#### Instructions for the task:
Extract, verbatim, all lines starting at the one containing "- [ ] Components work together" and ending with the final line of the listing, and no others.

*** Opening of Given entries ***

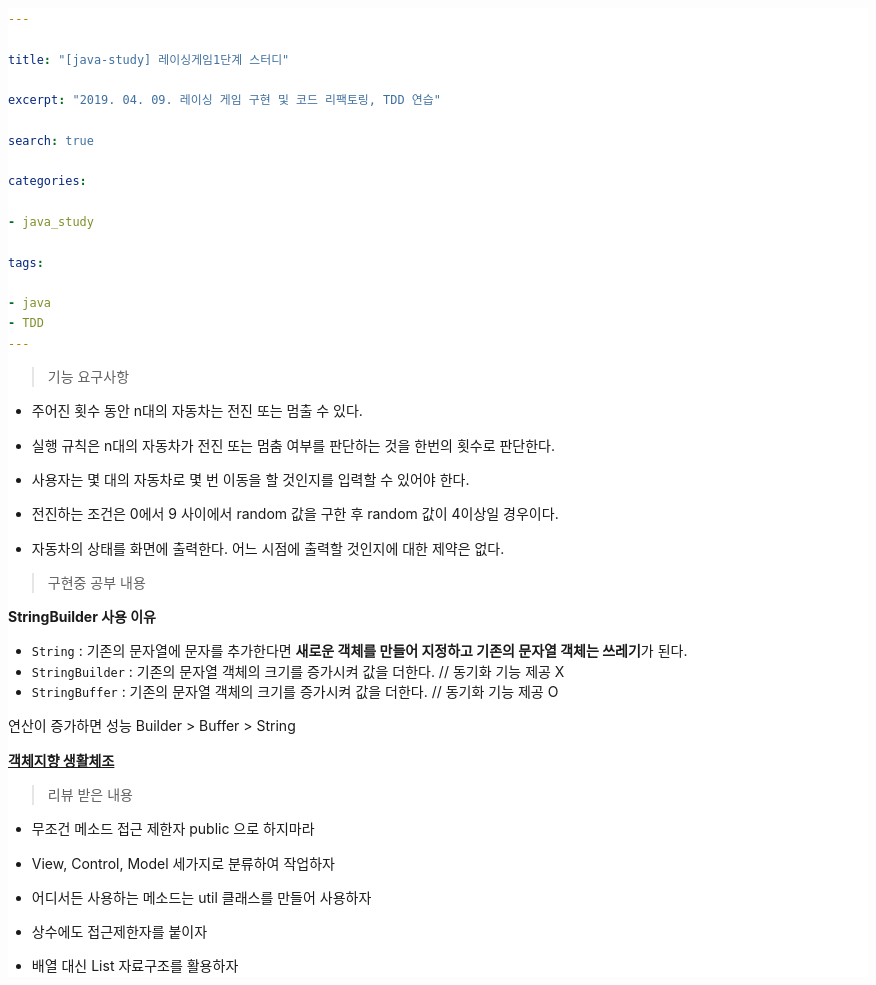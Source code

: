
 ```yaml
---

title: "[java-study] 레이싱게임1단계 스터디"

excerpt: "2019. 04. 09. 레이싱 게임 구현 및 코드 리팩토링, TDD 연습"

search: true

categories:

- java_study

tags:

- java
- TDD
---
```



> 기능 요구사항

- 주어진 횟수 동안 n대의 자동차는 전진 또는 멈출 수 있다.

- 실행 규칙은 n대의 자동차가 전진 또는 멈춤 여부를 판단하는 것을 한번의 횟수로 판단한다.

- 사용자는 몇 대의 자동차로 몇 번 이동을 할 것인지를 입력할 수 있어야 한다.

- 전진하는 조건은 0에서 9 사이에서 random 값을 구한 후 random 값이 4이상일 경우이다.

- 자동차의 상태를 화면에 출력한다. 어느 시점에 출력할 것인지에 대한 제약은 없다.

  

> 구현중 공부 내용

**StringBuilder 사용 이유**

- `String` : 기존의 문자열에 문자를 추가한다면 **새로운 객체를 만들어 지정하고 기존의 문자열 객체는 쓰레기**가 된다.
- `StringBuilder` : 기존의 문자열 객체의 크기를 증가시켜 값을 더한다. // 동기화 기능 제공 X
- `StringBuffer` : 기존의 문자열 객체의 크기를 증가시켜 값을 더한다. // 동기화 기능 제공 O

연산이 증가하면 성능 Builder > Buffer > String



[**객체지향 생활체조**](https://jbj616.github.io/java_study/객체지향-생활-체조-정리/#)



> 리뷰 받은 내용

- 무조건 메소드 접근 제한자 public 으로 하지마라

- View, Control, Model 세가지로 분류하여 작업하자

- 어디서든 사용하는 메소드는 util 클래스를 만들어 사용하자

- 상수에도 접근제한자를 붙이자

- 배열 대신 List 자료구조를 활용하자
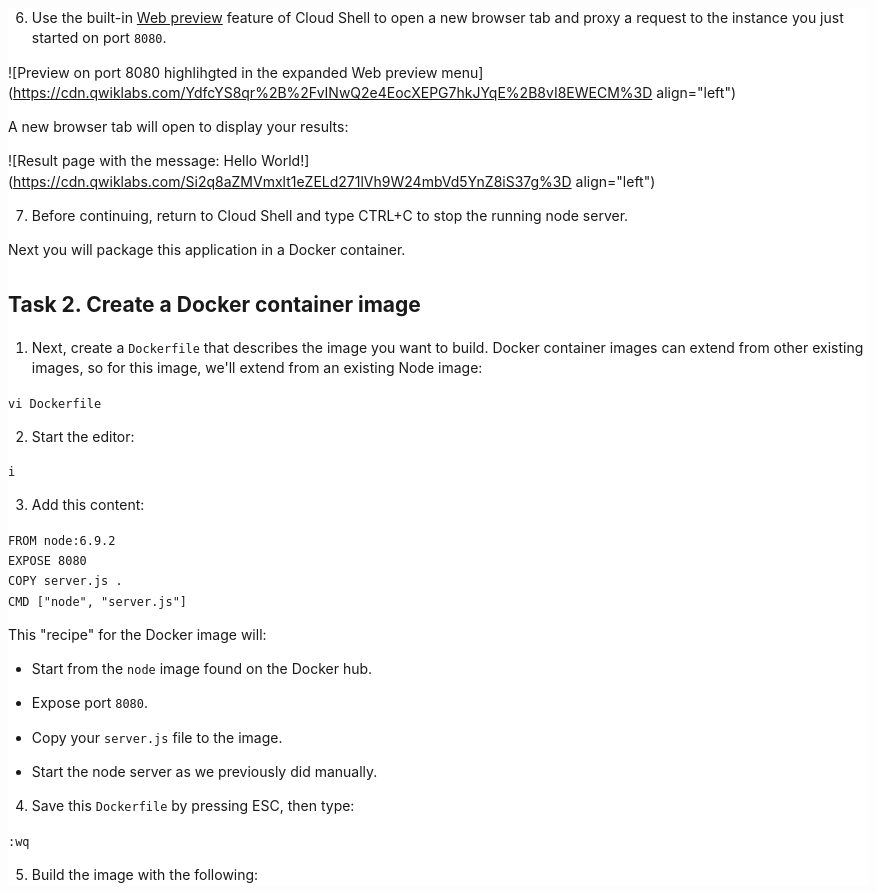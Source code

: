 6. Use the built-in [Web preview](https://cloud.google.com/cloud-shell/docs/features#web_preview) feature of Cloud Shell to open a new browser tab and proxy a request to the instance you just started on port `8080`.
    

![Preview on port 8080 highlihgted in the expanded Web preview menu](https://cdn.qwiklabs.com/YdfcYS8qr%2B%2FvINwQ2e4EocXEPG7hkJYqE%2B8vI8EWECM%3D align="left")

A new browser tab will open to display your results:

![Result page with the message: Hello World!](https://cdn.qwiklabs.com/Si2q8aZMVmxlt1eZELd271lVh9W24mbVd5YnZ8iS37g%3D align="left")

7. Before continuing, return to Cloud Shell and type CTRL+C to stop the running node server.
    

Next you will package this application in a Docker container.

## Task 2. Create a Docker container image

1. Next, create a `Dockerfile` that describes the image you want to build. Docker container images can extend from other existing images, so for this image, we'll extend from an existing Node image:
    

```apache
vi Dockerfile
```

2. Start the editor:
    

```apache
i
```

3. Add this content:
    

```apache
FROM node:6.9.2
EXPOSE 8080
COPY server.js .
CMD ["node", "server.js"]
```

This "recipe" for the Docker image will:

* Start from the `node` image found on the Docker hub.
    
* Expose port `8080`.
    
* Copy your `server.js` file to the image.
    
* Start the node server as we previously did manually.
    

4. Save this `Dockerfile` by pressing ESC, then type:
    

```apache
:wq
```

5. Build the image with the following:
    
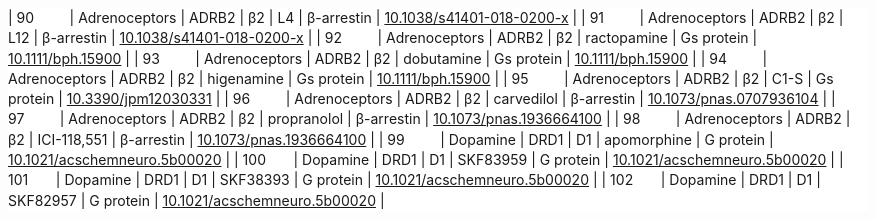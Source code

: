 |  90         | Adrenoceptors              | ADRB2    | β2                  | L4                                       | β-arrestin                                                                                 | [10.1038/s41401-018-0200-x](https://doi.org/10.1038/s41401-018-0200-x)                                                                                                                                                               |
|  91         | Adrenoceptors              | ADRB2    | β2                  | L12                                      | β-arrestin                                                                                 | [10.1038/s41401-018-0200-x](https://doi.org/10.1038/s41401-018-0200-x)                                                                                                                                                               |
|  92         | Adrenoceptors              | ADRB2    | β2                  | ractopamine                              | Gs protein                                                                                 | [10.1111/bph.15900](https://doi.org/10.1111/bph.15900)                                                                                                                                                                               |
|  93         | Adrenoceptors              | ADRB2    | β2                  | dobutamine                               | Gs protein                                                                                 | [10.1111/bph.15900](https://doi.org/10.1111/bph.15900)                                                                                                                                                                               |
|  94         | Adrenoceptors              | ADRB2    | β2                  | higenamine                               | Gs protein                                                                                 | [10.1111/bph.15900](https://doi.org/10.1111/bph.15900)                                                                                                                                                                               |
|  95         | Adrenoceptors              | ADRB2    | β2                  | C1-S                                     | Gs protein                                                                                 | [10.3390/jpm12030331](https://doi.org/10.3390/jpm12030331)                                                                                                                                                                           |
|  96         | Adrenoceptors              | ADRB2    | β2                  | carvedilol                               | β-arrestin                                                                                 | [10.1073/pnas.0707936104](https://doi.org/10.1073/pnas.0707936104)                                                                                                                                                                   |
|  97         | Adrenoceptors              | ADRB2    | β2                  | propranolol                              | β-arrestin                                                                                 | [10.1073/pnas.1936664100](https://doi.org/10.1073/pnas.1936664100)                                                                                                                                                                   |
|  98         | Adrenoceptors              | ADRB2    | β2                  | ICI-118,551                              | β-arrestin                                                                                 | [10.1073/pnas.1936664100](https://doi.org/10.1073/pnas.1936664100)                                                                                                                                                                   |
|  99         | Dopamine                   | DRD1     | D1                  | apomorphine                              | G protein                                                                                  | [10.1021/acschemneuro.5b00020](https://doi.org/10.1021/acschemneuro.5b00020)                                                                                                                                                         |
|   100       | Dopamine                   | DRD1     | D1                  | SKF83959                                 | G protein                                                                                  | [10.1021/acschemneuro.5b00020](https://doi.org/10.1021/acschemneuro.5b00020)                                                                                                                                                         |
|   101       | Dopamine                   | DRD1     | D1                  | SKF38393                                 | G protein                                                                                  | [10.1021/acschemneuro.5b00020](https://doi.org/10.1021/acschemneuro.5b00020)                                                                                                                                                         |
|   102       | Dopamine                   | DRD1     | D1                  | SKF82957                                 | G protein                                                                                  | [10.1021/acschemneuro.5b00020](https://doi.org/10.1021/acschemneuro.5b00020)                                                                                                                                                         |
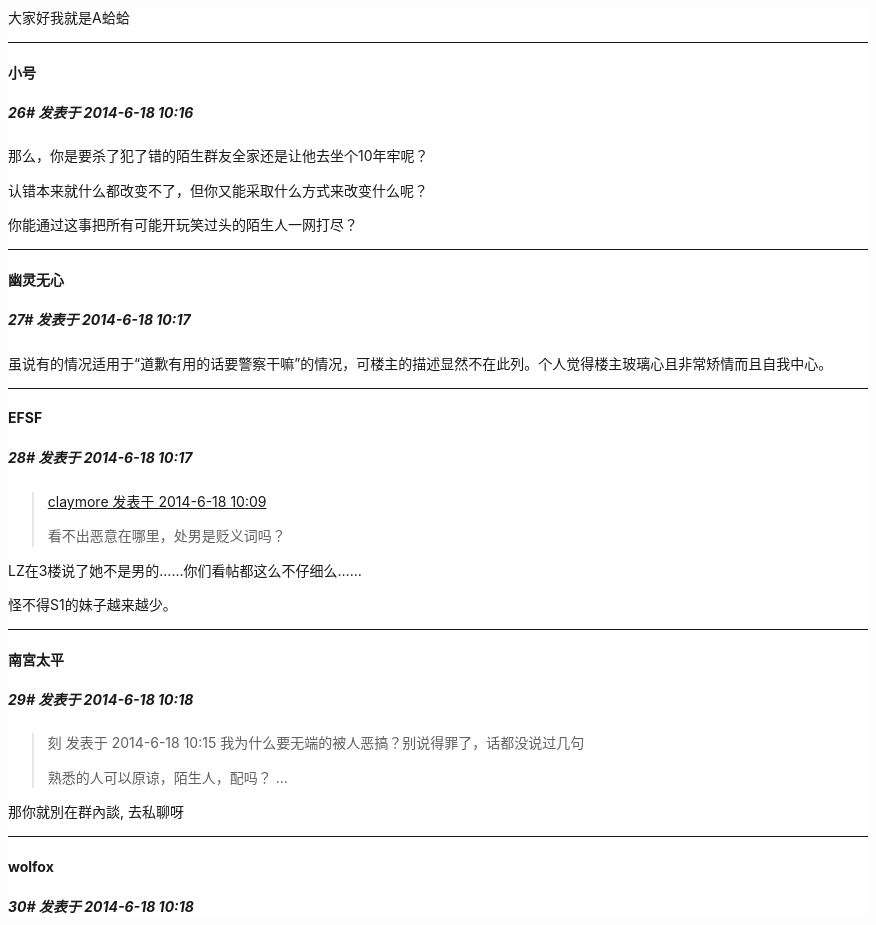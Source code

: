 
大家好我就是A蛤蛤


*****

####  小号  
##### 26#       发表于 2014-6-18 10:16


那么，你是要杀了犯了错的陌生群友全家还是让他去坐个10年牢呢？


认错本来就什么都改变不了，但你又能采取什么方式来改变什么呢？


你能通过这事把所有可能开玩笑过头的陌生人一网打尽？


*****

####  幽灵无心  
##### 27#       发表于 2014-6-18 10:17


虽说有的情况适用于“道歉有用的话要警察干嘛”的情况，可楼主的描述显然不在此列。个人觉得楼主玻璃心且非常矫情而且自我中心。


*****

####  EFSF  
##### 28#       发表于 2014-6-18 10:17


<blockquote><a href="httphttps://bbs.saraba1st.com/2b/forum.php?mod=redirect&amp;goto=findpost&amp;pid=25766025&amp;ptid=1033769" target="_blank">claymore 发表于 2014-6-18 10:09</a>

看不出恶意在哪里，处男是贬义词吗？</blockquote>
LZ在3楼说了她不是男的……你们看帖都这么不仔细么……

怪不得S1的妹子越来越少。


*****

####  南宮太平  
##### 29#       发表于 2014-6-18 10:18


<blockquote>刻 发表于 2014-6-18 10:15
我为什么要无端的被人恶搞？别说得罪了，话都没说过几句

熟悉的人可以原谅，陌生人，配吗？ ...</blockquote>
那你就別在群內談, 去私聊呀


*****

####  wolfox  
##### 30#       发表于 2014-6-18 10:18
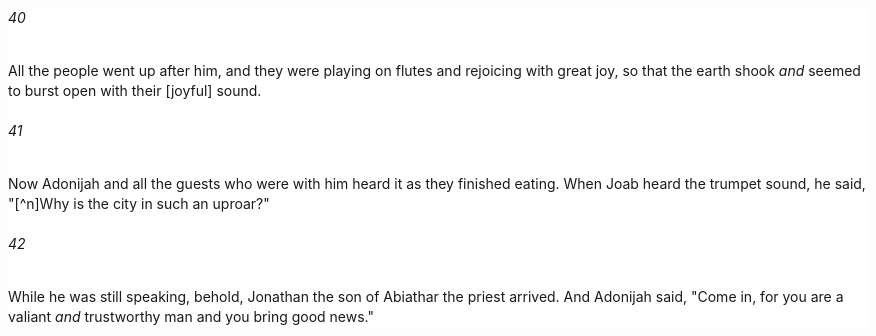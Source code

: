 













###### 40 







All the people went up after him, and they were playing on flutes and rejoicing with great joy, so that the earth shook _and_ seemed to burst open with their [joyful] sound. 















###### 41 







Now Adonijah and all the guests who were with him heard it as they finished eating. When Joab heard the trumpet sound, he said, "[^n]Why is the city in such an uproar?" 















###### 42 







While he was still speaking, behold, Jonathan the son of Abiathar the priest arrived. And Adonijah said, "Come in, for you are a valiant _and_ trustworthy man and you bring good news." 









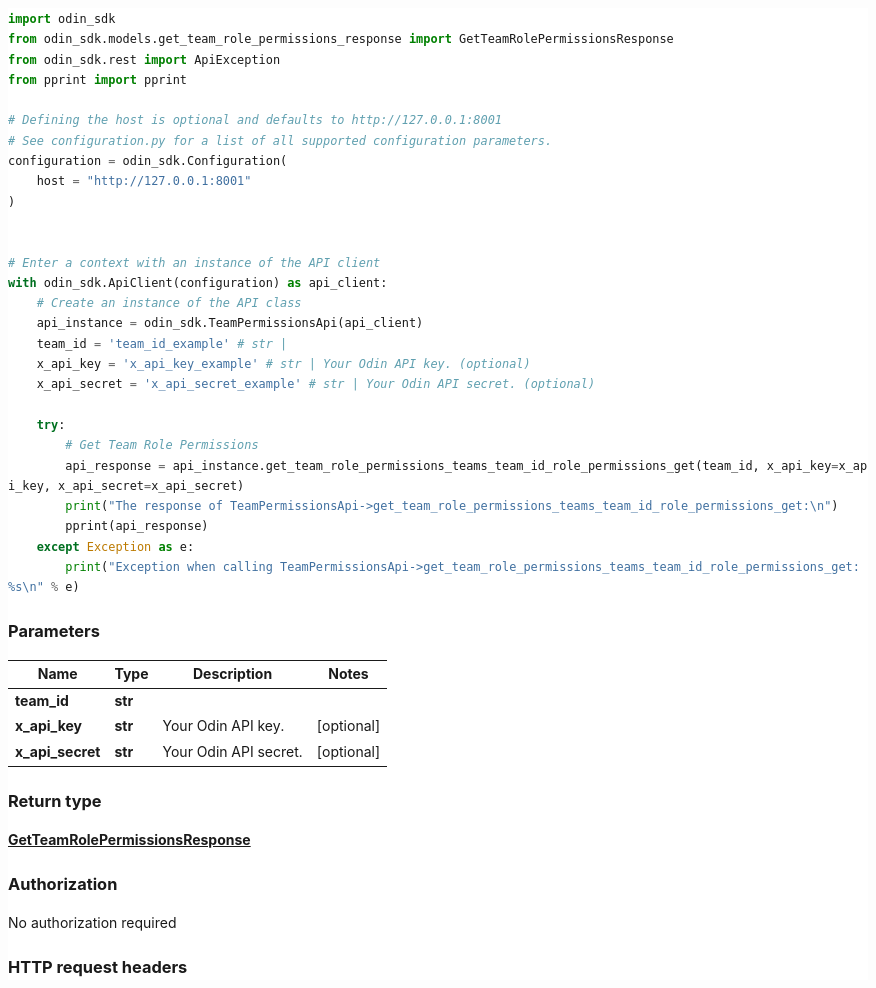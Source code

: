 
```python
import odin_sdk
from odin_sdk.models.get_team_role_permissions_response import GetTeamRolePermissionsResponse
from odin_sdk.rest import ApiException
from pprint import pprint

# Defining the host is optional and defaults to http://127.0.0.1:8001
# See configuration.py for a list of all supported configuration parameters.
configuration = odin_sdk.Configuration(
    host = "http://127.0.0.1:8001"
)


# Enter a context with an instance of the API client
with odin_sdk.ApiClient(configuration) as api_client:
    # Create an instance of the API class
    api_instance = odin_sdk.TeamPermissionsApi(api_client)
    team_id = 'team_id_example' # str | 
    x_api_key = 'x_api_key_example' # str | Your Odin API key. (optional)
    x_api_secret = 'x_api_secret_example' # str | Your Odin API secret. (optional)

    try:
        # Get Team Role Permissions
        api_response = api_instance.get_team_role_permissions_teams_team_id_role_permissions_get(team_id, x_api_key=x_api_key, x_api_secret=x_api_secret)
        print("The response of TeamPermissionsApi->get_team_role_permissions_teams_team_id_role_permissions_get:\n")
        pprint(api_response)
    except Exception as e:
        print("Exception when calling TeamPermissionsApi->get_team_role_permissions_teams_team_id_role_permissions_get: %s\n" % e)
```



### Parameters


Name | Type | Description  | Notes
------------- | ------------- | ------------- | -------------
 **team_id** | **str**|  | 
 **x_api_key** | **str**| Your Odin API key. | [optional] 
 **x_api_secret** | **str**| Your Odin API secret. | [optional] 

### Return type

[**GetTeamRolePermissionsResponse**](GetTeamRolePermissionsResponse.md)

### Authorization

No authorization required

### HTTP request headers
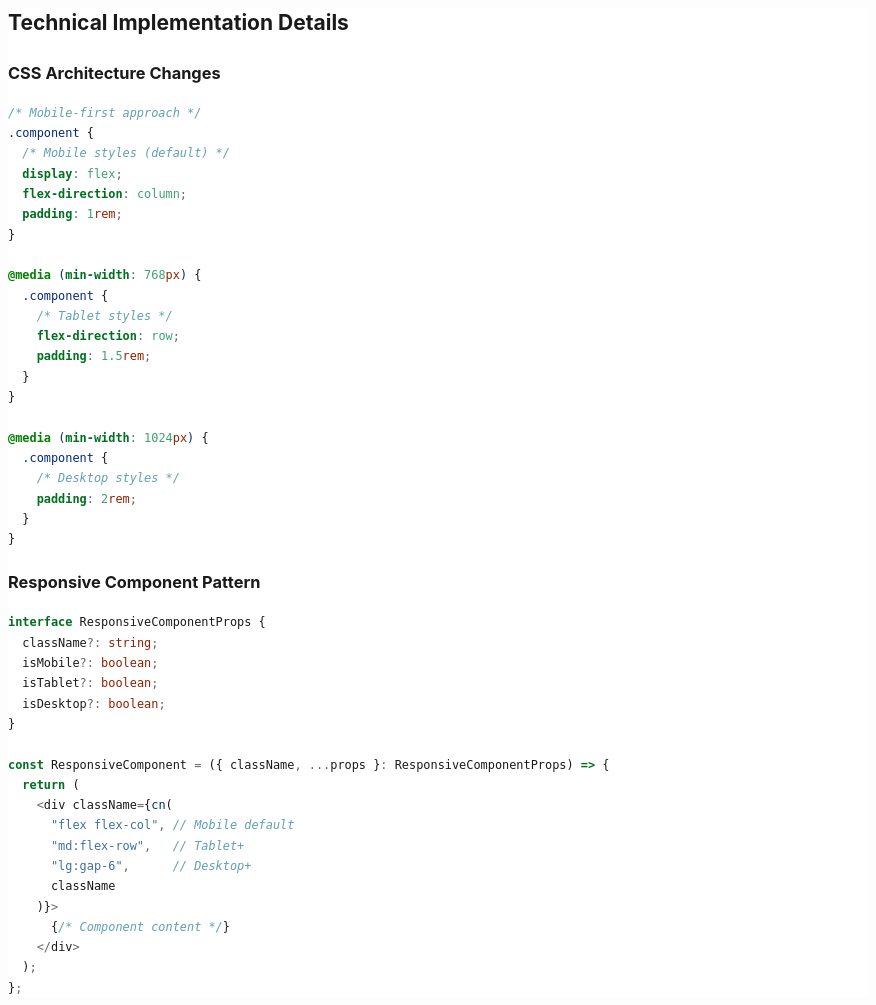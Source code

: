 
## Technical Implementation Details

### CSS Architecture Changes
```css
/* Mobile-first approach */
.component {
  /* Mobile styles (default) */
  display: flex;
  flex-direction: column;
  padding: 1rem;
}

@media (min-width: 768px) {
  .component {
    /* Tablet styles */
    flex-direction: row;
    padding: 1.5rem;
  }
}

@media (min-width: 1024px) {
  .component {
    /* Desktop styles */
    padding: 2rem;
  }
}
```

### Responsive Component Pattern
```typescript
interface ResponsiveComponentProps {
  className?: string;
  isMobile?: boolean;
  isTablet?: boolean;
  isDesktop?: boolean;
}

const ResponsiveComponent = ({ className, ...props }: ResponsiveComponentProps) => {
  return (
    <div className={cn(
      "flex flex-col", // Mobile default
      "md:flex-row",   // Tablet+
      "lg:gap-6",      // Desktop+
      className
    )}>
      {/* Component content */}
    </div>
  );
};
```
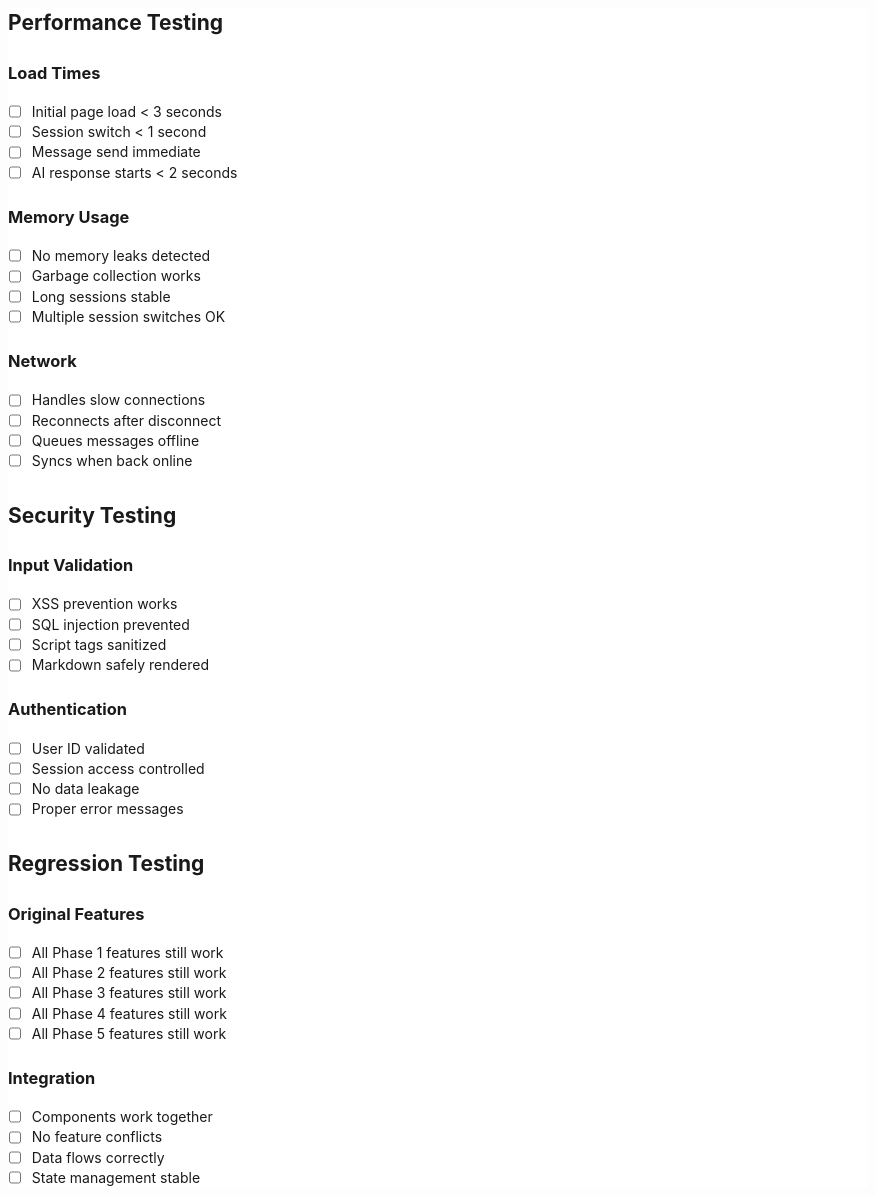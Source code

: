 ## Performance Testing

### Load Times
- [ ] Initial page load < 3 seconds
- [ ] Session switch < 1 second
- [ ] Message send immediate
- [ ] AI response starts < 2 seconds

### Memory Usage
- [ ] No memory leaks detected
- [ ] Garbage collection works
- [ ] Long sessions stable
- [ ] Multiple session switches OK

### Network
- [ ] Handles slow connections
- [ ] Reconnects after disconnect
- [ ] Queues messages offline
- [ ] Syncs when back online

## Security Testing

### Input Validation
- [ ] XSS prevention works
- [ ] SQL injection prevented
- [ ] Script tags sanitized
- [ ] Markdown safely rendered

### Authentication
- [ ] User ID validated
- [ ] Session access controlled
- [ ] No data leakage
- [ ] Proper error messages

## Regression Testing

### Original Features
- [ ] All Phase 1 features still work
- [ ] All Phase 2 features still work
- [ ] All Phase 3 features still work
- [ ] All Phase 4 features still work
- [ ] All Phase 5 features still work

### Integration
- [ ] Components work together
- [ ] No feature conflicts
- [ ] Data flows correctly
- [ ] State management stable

*** Close of Given entries ***

#### Exercise result:
- [ ] Components work together
- [ ] No feature conflicts
- [ ] Data flows correctly
- [ ] State management stable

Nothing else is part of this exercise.